• TASK: Take the line that contains "that allows concurrent" and all lines after it, up to and including the last line of the data, and write them out exactly; nothing else belongs in the answer.

Stored dataset items
= Beginning of Section =

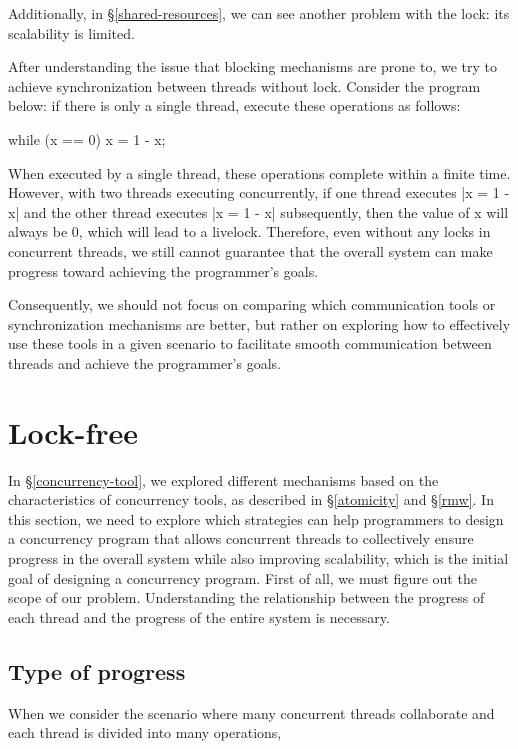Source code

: \documentclass[fontsize=10pt, oneside]{scrartcl}
\newcommand{\secref}[1]{\hyperref[#1]{\textsc{\S}\ref*{#1}}}
\begin{document}
Additionally, in \secref{shared-resources}, 
we can see another problem with the lock: its scalability is limited.

After understanding the issue that blocking mechanisms are prone to, 
we try to achieve synchronization between threads without lock. 
Consider the program below: if there is only a single thread, execute these operations as follows:

\begin{cppcode}
while (x == 0)
    x = 1 - x;
\end{cppcode}

When executed by a single thread, these operations complete within a finite time. 
However, with two threads executing concurrently, 
if one thread executes \cpp|x = 1 - x| and the other thread executes \cpp|x = 1 - x| subsequently, 
then the value of x will always be 0, which will lead to a livelock. 
Therefore, even without any locks in concurrent threads, 
we still cannot guarantee that the overall system can make progress toward achieving the programmer's goals.

Consequently, we should not focus on comparing which communication tools or synchronization mechanisms are better, 
but rather on exploring how to effectively use these tools in a given scenario to facilitate smooth communication between threads and achieve the programmer's goals.

\section{Lock-free}
In \secref{concurrency-tool}, we explored different mechanisms based on the characteristics of concurrency tools, 
as described in \secref{atomicity} and \secref{rmw}.
In this section, we need to explore which strategies can help programmers to design a concurrency program 
that allows concurrent threads to collectively ensure progress in the overall system while also improving scalability, 
which is the initial goal of designing a concurrency program.
First of all, we must figure out the scope of our problem.
Understanding the relationship between the progress of each thread and the progress of the entire system is necessary.

\subsection{Type of progress}
When we consider the scenario where many concurrent threads collaborate and each thread is divided into many operations, 
\end{document}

= End of Section =

• ANSWER AREA:
that allows concurrent threads to collectively ensure progress in the overall system while also improving scalability, 
which is the initial goal of designing a concurrency program.
First of all, we must figure out the scope of our problem.
Understanding the relationship between the progress of each thread and the progress of the entire system is necessary.

\subsection{Type of progress}
When we consider the scenario where many concurrent threads collaborate and each thread is divided into many operations, 
\end{document}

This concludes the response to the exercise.